I suspect that if you grew up with Indiana Jones and the Goonies, with Tintin and Fighting Fantasy paperbacks, the merest combination of words like "Dungeon Run" is likely to trigger a Pavlovian response. Luckily, Blizzard's take on Dungeon Run, employed as the wriggly, twitching spine of Hearthstone's recent Kobolds and Catacombs expansion, has much more going for it than the simple pulp poetry of its name.

Dungeon Run is a roguelike. It's a roguelike, right, that lives inside Hearthstone, which last time I checked was a collectible card battler. God, it is ingenious: a boss-rush composed of eight horrible jerks to tackle, each of them drawn randomly from a pool of 48. Defeat a boss and you win treasure, in the form of groups of themed cards to add to your hand.
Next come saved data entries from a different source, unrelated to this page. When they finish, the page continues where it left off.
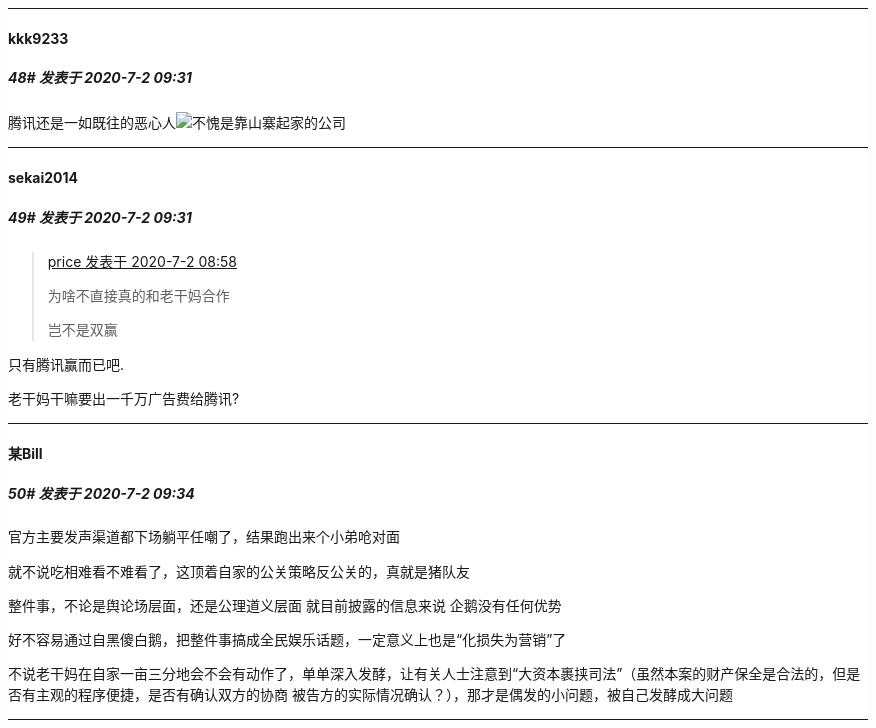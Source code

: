 
*****

####  kkk9233  
##### 48#       发表于 2020-7-2 09:31




腾讯还是一如既往的恶心人<img src="https://static.saraba1st.com/image/smiley/face2017/037.png" referrerpolicy="no-referrer">不愧是靠山寨起家的公司







*****

####  sekai2014  
##### 49#       发表于 2020-7-2 09:31



<blockquote><a href="httphttps://bbs.saraba1st.com/2b/forum.php?mod=redirect&amp;goto=findpost&amp;pid=48031742&amp;ptid=1945295" target="_blank">price 发表于 2020-7-2 08:58</a>

为啥不直接真的和老干妈合作

岂不是双赢</blockquote>
只有腾讯赢而已吧.

老干妈干嘛要出一千万广告费给腾讯?







*****

####  某Bill  
##### 50#       发表于 2020-7-2 09:34




官方主要发声渠道都下场躺平任嘲了，结果跑出来个小弟呛对面

就不说吃相难看不难看了，这顶着自家的公关策略反公关的，真就是猪队友


整件事，不论是舆论场层面，还是公理道义层面 就目前披露的信息来说 企鹅没有任何优势

好不容易通过自黑傻白鹅，把整件事搞成全民娱乐话题，一定意义上也是“化损失为营销”了


不说老干妈在自家一亩三分地会不会有动作了，单单深入发酵，让有关人士注意到“大资本裹挟司法”（虽然本案的财产保全是合法的，但是否有主观的程序便捷，是否有确认双方的协商 被告方的实际情况确认？），那才是偶发的小问题，被自己发酵成大问题







*****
Die, and the whole thing wipes: you begin your next run back at the very start, facing off against a giant rat and with the most basic and unadorned of decks once again.

It's not hard to see why this works. Hearthstone is brilliant at building themed decks that have a sense of character to them. To put it another way, Blizzard knows how to slap the right physical presence - maddening, fire-handed - on Lyris, The Wild Mage, whose Hero Power sees her adding Arcane Missile to a deck that is otherwise pretty much composed of Flamewalkers. And Blizzard also knows that in a game about collecting cards, there's no better reward for vanquishing a nightmare like Lyris than, well, collecting a bunch of extra cards, cards you can then use as you try to take on whoever comes next.

What's more interesting, I think, is why Dungeon Run has been dropped into the game now: what it's doing, as much as how it's doing it.

This is terrible news.

I heard about Dungeon Run from John Bedford, who runs our sister site Metabomb. It sounded amazing - a roguelike that lives inside Hearthstone! - but it also sounded like the kind of thing I would never be able to get my head around. I loved Hearthstone, but then I dropped out a while back, and in the time I was away what feels like hundreds and hundreds of new cards came into the game and spun the dial on the meta - cards that I don't own, and that which I wouldn't be able to make effective use of even if I did.

Dungeon Run gets around the first point quite nimbly, of course: here's a game mode about collecting new cards, but only holding onto them for the length of your boss-run. What I didn't initially foresee is that it gets around the second point too. Dungeon Run teaches you how to use cards you may not have seen if you'd dropped out of the game. And it does this because it's basically a tutorial for lapsed players. And to be a tutorial, it's decided to be a roguelike, and that's brilliant.

I am a different person in roguelikes. I try things. I take risks. I don't hold things back for fear of wasting them, I cash them in lavishly because life is short, a restart is always near at hand, and the whole point of a roguelike is that the odds are extravagantly stacked against me so I might as well have fun in as dramatic a manner as possible.

It turns out that all these qualities are ideal traits to have when you're trying to learn things. Here are all these complex things. The best way to understand how they all work is not actually to think about them, to read the tool-tips and take things extra slow. It's to throw yourself in there, make mistakes, fail spectacularly and then come back instantly for another go. It's to test the boundaries of a system. It's to understand what your powers are good for, and how far they go. And it's to try everything until you've learned how it works by doing it and doing it and doing it.

How different this is from the traditional - and traditionally horrible - video game tutorial, many of which turn off fail states and hem you in so you can't experiment. For years it's always seemed like the mark of a good game if you can die in the tutorial, because it means that the designers trust you enough - and trust the robustness of their game - to let you mess around and screw things up. Now I'm wondering if many games - games that aren't anything like roguelikes - might benefit from turning just a bit roguelike-ish when they're teaching you the ropes.